Personal information
- Full name: Stephen Pirrie
- Born: 23 March 1961 (age 65)
- Original team: Old Xaverians (VAFA)
- Height: 191 cm (6 ft 3 in)
- Weight: 92 kg (203 lb)

Playing career^{1}
- Years: Club / Games (Goals)
- 1982, 1984: Richmond / 11 (0)
- 1984: St Kilda / 07 (0)
- 1985: Essendon / 01 (0)
- Total:  / 19 (0)
- ^{1} Playing statistics correct to the end of 1985.

= Stephen Pirrie =

Australian rules footballer

Stephen Pirrie (born 23 March 1961) is a former Australian rules footballer who played with Richmond, St Kilda and Essendon in the Victorian Football League (VFL).

Pirrie played VFL reserves football for Hawthorn before moving to Victorian Amateur Football Association (VAFA) club Old Xaverians, winning the J.N. Woodrow Medal for Best and Fairest player in the VAFA A section in 1981.

Recruited by Richmond prior to the 1982 VFL season, Pirrie played as a defender in the final ten rounds of the 1982 VFL Home and Away season before being dropped prior for the finals.

Pirrie was unable to break into the Richmond senior side in 1983 but played the opening round of the 1984 VFL season before being traded to St Kilda, in return for Jeff Dunne. He was reported for misconduct during his final game for Richmond, in that he threw his mouthguard to hinder Footscray's full forward Simon Beasley, who kicked 11 goals. He was later found not guilty of the charge.
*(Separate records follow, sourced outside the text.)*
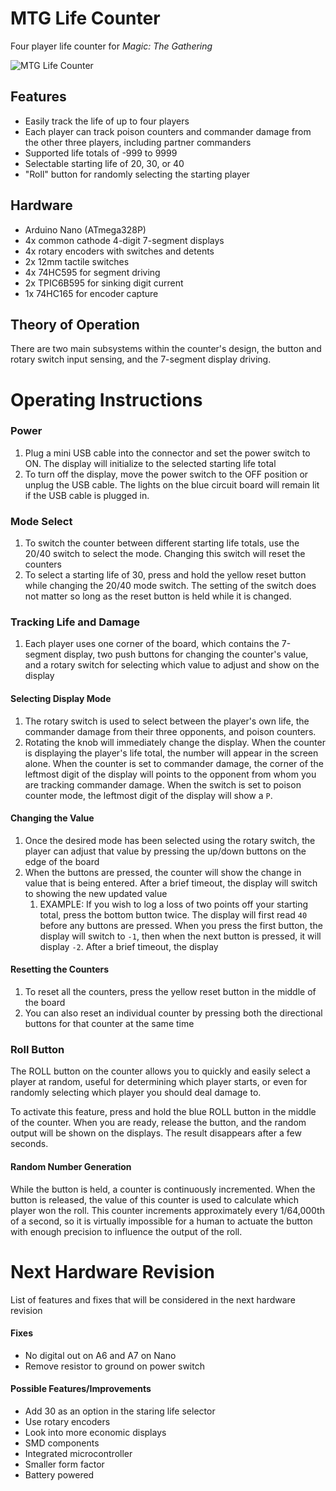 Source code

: # MTG Life Counter
Four player life counter for *Magic: The Gathering*

![MTG Life Counter](https://raw.githubusercontent.com/mprosk/mtg_life_counter/master/img/counter.jpg)

## Features

- Easily track the life of up to four players
- Each player can track poison counters and commander damage from the other three players, including partner commanders
- Supported life totals of -999 to 9999
- Selectable starting life of 20, 30, or 40
- "Roll" button for randomly selecting the starting player

## Hardware

- Arduino Nano (ATmega328P)
- 4x common cathode 4-digit 7-segment displays
- 4x rotary encoders with switches and detents
- 2x 12mm tactile switches
- 4x 74HC595 for segment driving
- 2x TPIC6B595 for sinking digit current
- 1x 74HC165 for encoder capture

## Theory of Operation

There are two main subsystems within the counter's design, the button and rotary switch input sensing, and the 7-segment display driving.

# Operating Instructions

### Power

1. Plug a mini USB cable into the connector and set the power switch to ON. The display will initialize to the selected starting life total
5. To turn off the display, move the power switch to the OFF position or unplug the USB cable. The lights on the blue circuit board will remain lit if the USB cable is plugged in.

### Mode Select

1. To switch the counter between different starting life totals, use the 20/40 switch to select the mode. Changing this switch will reset the counters
2. To select a starting life of 30, press and hold the yellow reset button while changing the 20/40 mode switch. The setting of the switch does not matter so long as the reset button is held while it is changed.

### Tracking Life and Damage

1. Each player uses one corner of the board, which contains the 7-segment display, two push buttons for changing the counter's value, and a rotary switch for selecting which value to adjust and show on the display

#### Selecting Display Mode

1. The rotary switch is used to select between the player's own life, the commander damage from their three opponents, and poison counters.
2. Rotating the knob will immediately change the display. When the counter is displaying the player's life total, the number will appear in the screen alone. When the counter is set to commander damage, the corner of the leftmost digit of the display will points to the opponent from whom you are tracking commander damage. When the switch is set to poison counter mode, the leftmost digit of the display will show a `P`. 

#### Changing the Value

1. Once the desired mode has been selected using the rotary switch, the player can adjust that value by pressing the up/down buttons on the edge of the board
2. When the buttons are pressed, the counter will show the change in value that is being entered. After a brief timeout, the display will switch to showing the new updated value
   1. EXAMPLE: If you wish to log a loss of two points off your starting total, press the bottom button twice. The display will first read `40` before any buttons are pressed. When you press the first button, the display will switch to `-1`,  then when the next button is pressed, it will display `-2`. After a brief timeout, the display

#### Resetting the Counters

1. To reset all the counters, press the yellow reset button in the middle of the board
2. You can also reset an individual counter by pressing both the directional buttons for that counter at the same time

### Roll Button

The ROLL button on the counter allows you to quickly and easily select a player at random, useful for determining which player starts, or even for randomly selecting which player you should deal damage to.

To activate this feature, press and hold the blue ROLL button in the middle of the counter. When you are ready, release the button, and the random output will be shown on the displays. The result disappears after a few seconds.

#### Random Number Generation

While the button is held, a counter is continuously incremented. When the button is released, the value of this counter is used to calculate which player won the roll. This counter increments approximately every 1/64,000th of a second, so it is virtually impossible for a human to actuate the button with enough precision to influence the output of the roll.



#  Next Hardware Revision

List of features and fixes that will be considered in the next hardware revision

#### Fixes

- No digital out on A6 and A7 on Nano
- Remove resistor to ground on power switch

#### Possible Features/Improvements

- Add 30 as an option in the staring life selector
- Use rotary encoders
- Look into more economic displays
- SMD components
- Integrated microcontroller
- Smaller form factor
- Battery powered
He was only able to make seven appearances at his new club and in 1985 made his way to reigning premiers Essendon, where he played just once.

He had a brief stint with Port Melbourne in 1987, playing 2 games and scoring 8 goals.

Pirrie's father Kevin and his uncle, Richard played for Hawthorn while his grandfather, Richard Pirrie Snr. played for Melbourne in the VFL, and for Richmond in the Victorian Football Association (VFA).